Ингольв прищурился на ярком свету, не сразу отыскав в толпе Дагоберта. Затем, быстро растолкав солдат, остановился перед Мелой.
Мела поднял голову и посмотрел ему прямо в глаза.
— Холопы Торфинна страсть как любопытны, — проговорил он. — Ты что, тоже хочешь поглядеть на мои клыки?
Вальхейм, не разбирая, хлестнул его кнутом. По разбитым губам Мелы потекла кровь. Обыкновенная кровь, красная.
Вальхейм опустил руку с кнутом, заколебавшись.
— Старик дурачил меня, — пробормотал он. — Ты все-таки человек.

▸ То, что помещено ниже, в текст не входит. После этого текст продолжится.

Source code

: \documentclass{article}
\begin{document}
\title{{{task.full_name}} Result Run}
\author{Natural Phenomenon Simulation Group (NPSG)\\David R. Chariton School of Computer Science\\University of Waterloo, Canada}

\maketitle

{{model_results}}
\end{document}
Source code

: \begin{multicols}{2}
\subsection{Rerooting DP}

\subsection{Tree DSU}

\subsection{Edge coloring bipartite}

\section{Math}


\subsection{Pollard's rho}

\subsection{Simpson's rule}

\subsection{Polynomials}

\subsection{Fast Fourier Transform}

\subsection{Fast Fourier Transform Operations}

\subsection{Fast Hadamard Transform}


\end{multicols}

Мела не опустил светлых глаз.
— Нет, — сказал он упрямо. — Мы, морасты, — не совсем люди. Твой хозяин говорил правду. Он действительно кое-что знает о нашем народе.
— Неважно, — пробормотал Ингольв.
Он накинул на шею пленнику петлю вдвое сложенного кнута и дернул так, что Мела упал на колени.
— Онтлак, — сказал Вальхейм, передавая кнут стражнику, — держи.
Стражник нехотя взял кнут.
— Забрызгает своей вонючей кровью, зараза, — проворчал он, с сожалением осматривая свои новые желто-черные штаны. — Она у них ядовитая, говорят.
— Отстираешь, ничего с тобой не случится, — рассудительно сказал стоявший рядом Дагоберт.
— Так ядовитая же, — сокрушался хозяйственный стражник, — еще дырку прожжет.
Вальхейм занес меч Гатала над склоненной шеей, успев еще заметить выступающие позвонки, которые ему предстояло перерубить.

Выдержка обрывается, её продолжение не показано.